Рюмки быстро пустели, а бутылка высыхала, так что хозяйка принесла другую; в то же время вошел человек в фартуке под сюртуком. Это был кондитер, отец хозяйки, который пришел сюда приветствовать своего земляка Блюмли. Началась оживленная беседа, и Блюмли узнал, что бывший секретарь министра, кабинет-секретарь короля и политический агент, был в настоящее время не более как помощник и зять кондитера.
Казалось, что его карьера навсегда кончилась, а Шарлота и не позволяла ему думать о ней.
- Слава Богу, - проговорила она, - в нашем доме ни в чем нет недостатка и поэтому нечего шляться по свету и подвергать опасности свою жизнь.
Блюмли, просидев часа два, глубоко вздохнул и неохотно оставил Симониса. Хотя положение Макса было очень скромное, Блюмли, будучи значительно богаче Симониса, завидовал ему.
Баронесса Пепита после отъезда Масловского долго не показывалась в свете и, наконец, показавшись, держала себя в нем равнодушно, холодно и гордо; ухаживавших за ней поклонников она отталкивала резкими ответами, так что вскоре, несмотря на ее красоту и молодость, она отвадила от себя всех женихов; никто не смел подойти к ней, все говорили, что она в кого-то сильно? влюблена.
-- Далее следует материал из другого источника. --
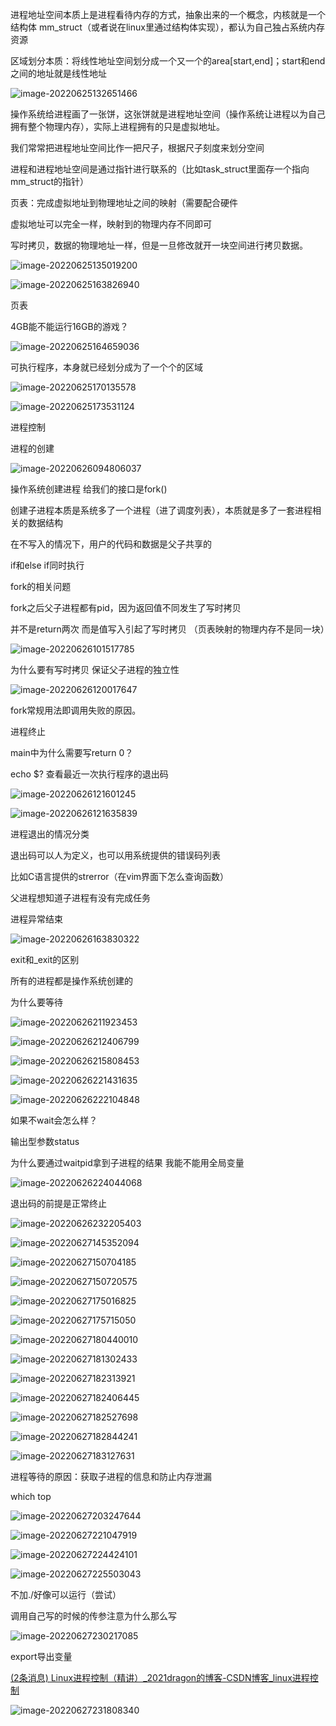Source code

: 进程地址空间本质上是进程看待内存的方式，抽象出来的一个概念，内核就是一个结构体  mm_struct（或者说在linux里通过结构体实现），都认为自己独占系统内存资源

区域划分本质：将线性地址空间划分成一个又一个的area[start,end]；start和end之间的地址就是线性地址



![image-20220625132651466](https://pic-1304888003.cos.ap-guangzhou.myqcloud.com/img/image-20220625132651466.png)



操作系统给进程画了一张饼，这张饼就是进程地址空间（操作系统让进程以为自己拥有整个物理内存），实际上进程拥有的只是虚拟地址。

我们常常把进程地址空间比作一把尺子，根据尺子刻度来划分空间

进程和进程地址空间是通过指针进行联系的（比如task_struct里面存一个指向mm_struct的指针）



页表：完成虚拟地址到物理地址之间的映射（需要配合硬件

虚拟地址可以完全一样，映射到的物理内存不同即可

写时拷贝，数据的物理地址一样，但是一旦修改就开一块空间进行拷贝数据。

![image-20220625135019200](https://pic-1304888003.cos.ap-guangzhou.myqcloud.com/img/image-20220625135019200.png)



![image-20220625163826940](https://pic-1304888003.cos.ap-guangzhou.myqcloud.com/img/image-20220625163826940.png)



页表



4GB能不能运行16GB的游戏？

![image-20220625164659036](https://pic-1304888003.cos.ap-guangzhou.myqcloud.com/img/image-20220625164659036.png)



可执行程序，本身就已经划分成为了一个个的区域

![image-20220625170135578](https://pic-1304888003.cos.ap-guangzhou.myqcloud.com/img/image-20220625170135578.png)

![image-20220625173531124](https://pic-1304888003.cos.ap-guangzhou.myqcloud.com/img/image-20220625173531124.png)



进程控制

进程的创建

![image-20220626094806037](https://pic-1304888003.cos.ap-guangzhou.myqcloud.com/img/image-20220626094806037.png)



操作系统创建进程 给我们的接口是fork()

创建子进程本质是系统多了一个进程（进了调度列表），本质就是多了一套进程相关的数据结构

在不写入的情况下，用户的代码和数据是父子共享的

if和else if同时执行

fork的相关问题

fork之后父子进程都有pid，因为返回值不同发生了写时拷贝

并不是return两次 而是值写入引起了写时拷贝  （页表映射的物理内存不是同一块）



![image-20220626101517785](https://pic-1304888003.cos.ap-guangzhou.myqcloud.com/img/image-20220626101517785.png)

为什么要有写时拷贝  保证父子进程的独立性

![image-20220626120017647](https://pic-1304888003.cos.ap-guangzhou.myqcloud.com/img/image-20220626120017647.png)

fork常规用法即调用失败的原因。



进程终止

main中为什么需要写return 0？

echo $? 查看最近一次执行程序的退出码

![image-20220626121601245](https://pic-1304888003.cos.ap-guangzhou.myqcloud.com/img/image-20220626121601245.png)

![image-20220626121635839](https://pic-1304888003.cos.ap-guangzhou.myqcloud.com/img/image-20220626121635839.png)



进程退出的情况分类

退出码可以人为定义，也可以用系统提供的错误码列表

比如C语言提供的strerror（在vim界面下怎么查询函数）



父进程想知道子进程有没有完成任务

进程异常结束

![image-20220626163830322](https://pic-1304888003.cos.ap-guangzhou.myqcloud.com/img/image-20220626163830322.png)



exit和_exit的区别



所有的进程都是操作系统创建的



为什么要等待

![image-20220626211923453](https://pic-1304888003.cos.ap-guangzhou.myqcloud.com/img/image-20220626211923453.png)

![image-20220626212406799](https://pic-1304888003.cos.ap-guangzhou.myqcloud.com/img/image-20220626212406799.png)



![image-20220626215808453](https://pic-1304888003.cos.ap-guangzhou.myqcloud.com/img/image-20220626215808453.png)

![image-20220626221431635](https://pic-1304888003.cos.ap-guangzhou.myqcloud.com/img/image-20220626221431635.png)

![image-20220626222104848](https://pic-1304888003.cos.ap-guangzhou.myqcloud.com/img/image-20220626222104848.png)

如果不wait会怎么样？



输出型参数status

为什么要通过waitpid拿到子进程的结果  我能不能用全局变量

![image-20220626224044068](https://pic-1304888003.cos.ap-guangzhou.myqcloud.com/img/image-20220626224044068.png)

退出码的前提是正常终止

![image-20220626232205403](https://pic-1304888003.cos.ap-guangzhou.myqcloud.com/img/image-20220626232205403.png)

![image-20220627145352094](https://pic-1304888003.cos.ap-guangzhou.myqcloud.com/img/image-20220627145352094.png)

![image-20220627150704185](https://pic-1304888003.cos.ap-guangzhou.myqcloud.com/img/image-20220627150704185.png)

![image-20220627150720575](https://pic-1304888003.cos.ap-guangzhou.myqcloud.com/img/image-20220627150720575.png)

![image-20220627175016825](https://pic-1304888003.cos.ap-guangzhou.myqcloud.com/img/image-20220627175016825.png)

![image-20220627175715050](https://pic-1304888003.cos.ap-guangzhou.myqcloud.com/img/image-20220627175715050.png)

![image-20220627180440010](https://pic-1304888003.cos.ap-guangzhou.myqcloud.com/img/image-20220627180440010.png)

![image-20220627181302433](https://pic-1304888003.cos.ap-guangzhou.myqcloud.com/img/image-20220627181302433.png)

![image-20220627182313921](https://pic-1304888003.cos.ap-guangzhou.myqcloud.com/img/image-20220627182313921.png)

![image-20220627182406445](https://pic-1304888003.cos.ap-guangzhou.myqcloud.com/img/image-20220627182406445.png)

![image-20220627182527698](https://pic-1304888003.cos.ap-guangzhou.myqcloud.com/img/image-20220627182527698.png)



![image-20220627182844241](https://pic-1304888003.cos.ap-guangzhou.myqcloud.com/img/image-20220627182844241.png)

![image-20220627183127631](https://pic-1304888003.cos.ap-guangzhou.myqcloud.com/img/image-20220627183127631.png)

进程等待的原因：获取子进程的信息和防止内存泄漏

which top



![image-20220627203247644](https://pic-1304888003.cos.ap-guangzhou.myqcloud.com/img/image-20220627203247644.png)

![image-20220627221047919](https://pic-1304888003.cos.ap-guangzhou.myqcloud.com/img/image-20220627221047919.png)

![image-20220627224424101](https://pic-1304888003.cos.ap-guangzhou.myqcloud.com/img/image-20220627224424101.png)

![image-20220627225503043](https://pic-1304888003.cos.ap-guangzhou.myqcloud.com/img/image-20220627225503043.png)

不加./好像可以运行（尝试）

调用自己写的时候的传参注意为什么那么写

![image-20220627230217085](https://pic-1304888003.cos.ap-guangzhou.myqcloud.com/img/image-20220627230217085.png)

export导出变量

[(2条消息) Linux进程控制（精讲）_2021dragon的博客-CSDN博客_linux进程控制](https://blog.csdn.net/chenlong_cxy/article/details/120444275)

![image-20220627231808340](https://pic-1304888003.cos.ap-guangzhou.myqcloud.com/img/image-20220627231808340.png)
Масловского уже никто не видел при дворе; его отец даже не попросил об его отставке, и как отдал его Брюлю, так и взял его назад и запер в деревне.
Стольник навсегда порвал отношения с министром и стал в оппозицию против двора за то, что Брюль хотел женить его сына; он не мог простить ему этого и называл его тираном, нахалом; словом, он сделался ярым республиканцем.
Ксаверий в наказание за то, что позволил себе влюбиться в немку без позволения отца, зная, что этот брак невозможен, был сделан экономом в имении стольника. Правда, он время от времени выходил к столу и иногда к гостям, но больше находился в поле, на скотном дворе, при косарях и молотильщиках. Иногда отец, чтоб сбить спесь сына, как он выражался, посылал его в вонючую винокурню смотреть за выгоном водки или в двуколке в Грубешов, Холм и Люблин за покупками; через полгода ему дали верховую клячу. Однако отец, посоветовавшись с деканом Петрашкевичем, посчитав лета сына и заглянув в свою совесть, решил женить его, чтобы положить конец порче его молодой крови. Он хотел отдать ему фольварок Руды и сам подыскал ему невесту, единственную дочь хорунжего Зерковского, наследницу богатой деревушки Жлобы.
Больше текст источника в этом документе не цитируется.